What to produce: Return every line below in which "language" appears.

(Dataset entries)
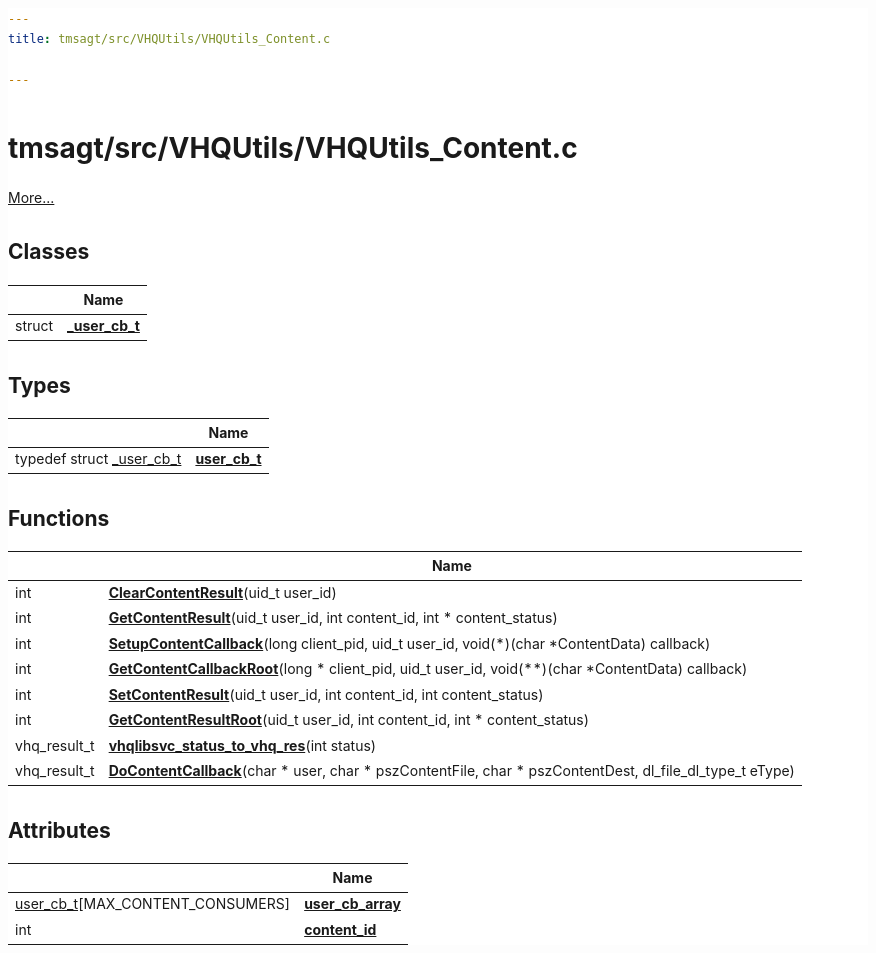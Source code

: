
 ```yaml
---
title: tmsagt/src/VHQUtils/VHQUtils_Content.c

---
```


# tmsagt/src/VHQUtils/VHQUtils_Content.c

 [More...](#detailed-description)

## Classes

|                | Name           |
| -------------- | -------------- |
| struct | **[_user_cb_t](struct__user__cb__t.md)**  |

## Types

|                | Name           |
| -------------- | -------------- |
| typedef struct [_user_cb_t](struct__user__cb__t.md) | **[user_cb_t](_v_h_q_utils___content_8c.md#typedef-user-cb-t)**  |

## Functions

|                | Name           |
| -------------- | -------------- |
| int | **[ClearContentResult](_v_h_q_utils___content_8c.md#function-clearcontentresult)**(uid_t user_id) |
| int | **[GetContentResult](_v_h_q_utils___content_8c.md#function-getcontentresult)**(uid_t user_id, int content_id, int * content_status) |
| int | **[SetupContentCallback](_v_h_q_utils___content_8c.md#function-setupcontentcallback)**(long client_pid, uid_t user_id, void(*)(char *ContentData) callback) |
| int | **[GetContentCallbackRoot](_v_h_q_utils___content_8c.md#function-getcontentcallbackroot)**(long * client_pid, uid_t user_id, void(**)(char *ContentData) callback) |
| int | **[SetContentResult](_v_h_q_utils___content_8c.md#function-setcontentresult)**(uid_t user_id, int content_id, int content_status) |
| int | **[GetContentResultRoot](_v_h_q_utils___content_8c.md#function-getcontentresultroot)**(uid_t user_id, int content_id, int * content_status) |
| vhq_result_t | **[vhqlibsvc_status_to_vhq_res](_v_h_q_utils___content_8c.md#function-vhqlibsvc-status-to-vhq-res)**(int status) |
| vhq_result_t | **[DoContentCallback](_v_h_q_utils___content_8c.md#function-docontentcallback)**(char * user, char * pszContentFile, char * pszContentDest, dl_file_dl_type_t eType) |

## Attributes

|                | Name           |
| -------------- | -------------- |
| [user_cb_t](_v_h_q_utils___content_8c.md#typedef-user-cb-t)[MAX_CONTENT_CONSUMERS] | **[user_cb_array](_v_h_q_utils___content_8c.md#variable-user-cb-array)**  |
| int | **[content_id](_v_h_q_utils___content_8c.md#variable-content-id)**  |
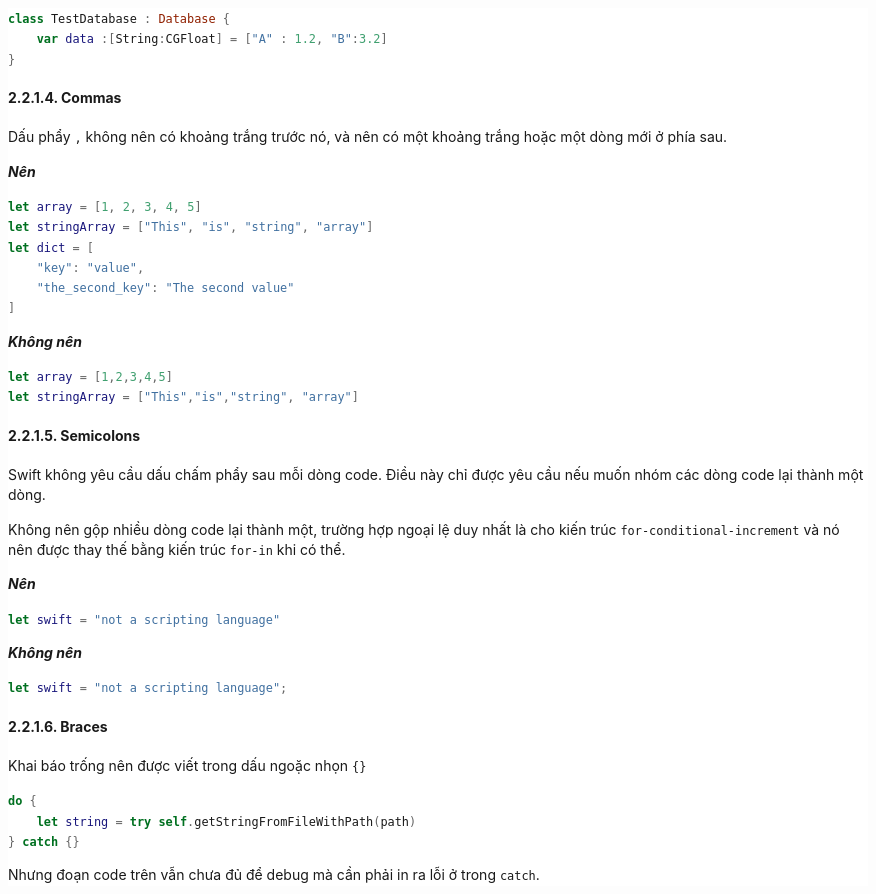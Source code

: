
 ```swift
class TestDatabase : Database {
    var data :[String:CGFloat] = ["A" : 1.2, "B":3.2]
}
```

#### 2.2.1.4. Commas

Dấu phẩy `,` không nên có khoảng trắng trước nó, và nên có một khoảng trắng hoặc một dòng mới ở phía sau.

***Nên***

```swift
let array = [1, 2, 3, 4, 5]
let stringArray = ["This", "is", "string", "array"]
let dict = [
    "key": "value",
    "the_second_key": "The second value"
]
```

***Không nên***

```swift
let array = [1,2,3,4,5]
let stringArray = ["This","is","string", "array"]
```

#### 2.2.1.5. Semicolons

Swift không yêu cầu dấu chấm phẩy sau mỗi dòng code. Điều này chỉ được yêu cầu nếu muốn nhóm các dòng code lại thành một dòng.

Không nên gộp nhiều dòng code lại thành một, trường hợp ngoại lệ duy nhất là cho kiến trúc `for-conditional-increment` và nó nên được thay thế bằng kiến trúc `for-in` khi có thể.

***Nên***

```swift
let swift = "not a scripting language"
```

***Không nên***

```swift
let swift = "not a scripting language";
```

#### 2.2.1.6. Braces

Khai báo trống nên được viết trong dấu ngoặc nhọn `{}`

```swift
do {
    let string = try self.getStringFromFileWithPath(path)
} catch {}
```

Nhưng đoạn code trên vẫn chưa đủ để debug mà cần phải in ra lỗi ở trong `catch`.
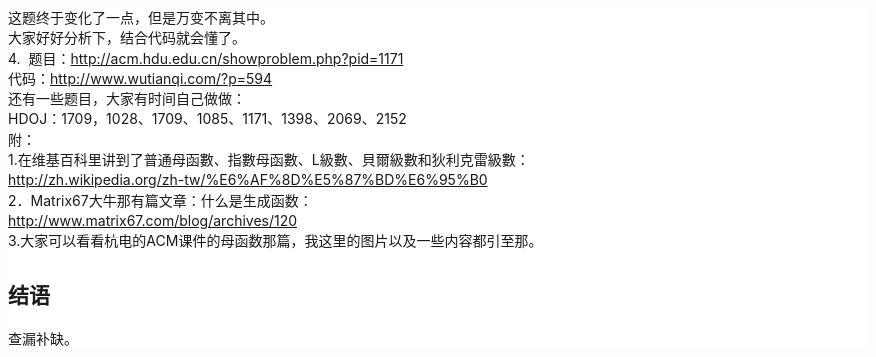 这题终于变化了一点，但是万变不离其中。  
大家好好分析下，结合代码就会懂了。  
4.  题目：http://acm.hdu.edu.cn/showproblem.php?pid=1171  
代码：http://www.wutianqi.com/?p=594  
还有一些题目，大家有时间自己做做：  
HDOJ：1709，1028、1709、1085、1171、1398、2069、2152  
附：  
1.在维基百科里讲到了普通母函數、指數母函數、L級數、貝爾級數和狄利克雷級數：  
http://zh.wikipedia.org/zh-tw/%E6%AF%8D%E5%87%BD%E6%95%B0  
2．Matrix67大牛那有篇文章：什么是生成函数：  
http://www.matrix67.com/blog/archives/120  
3.大家可以看看杭电的ACM课件的母函数那篇，我这里的图片以及一些内容都引至那。  

## 结语
查漏补缺。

Expected answer:
let swift = "not a scripting language"
let swift = "not a scripting language";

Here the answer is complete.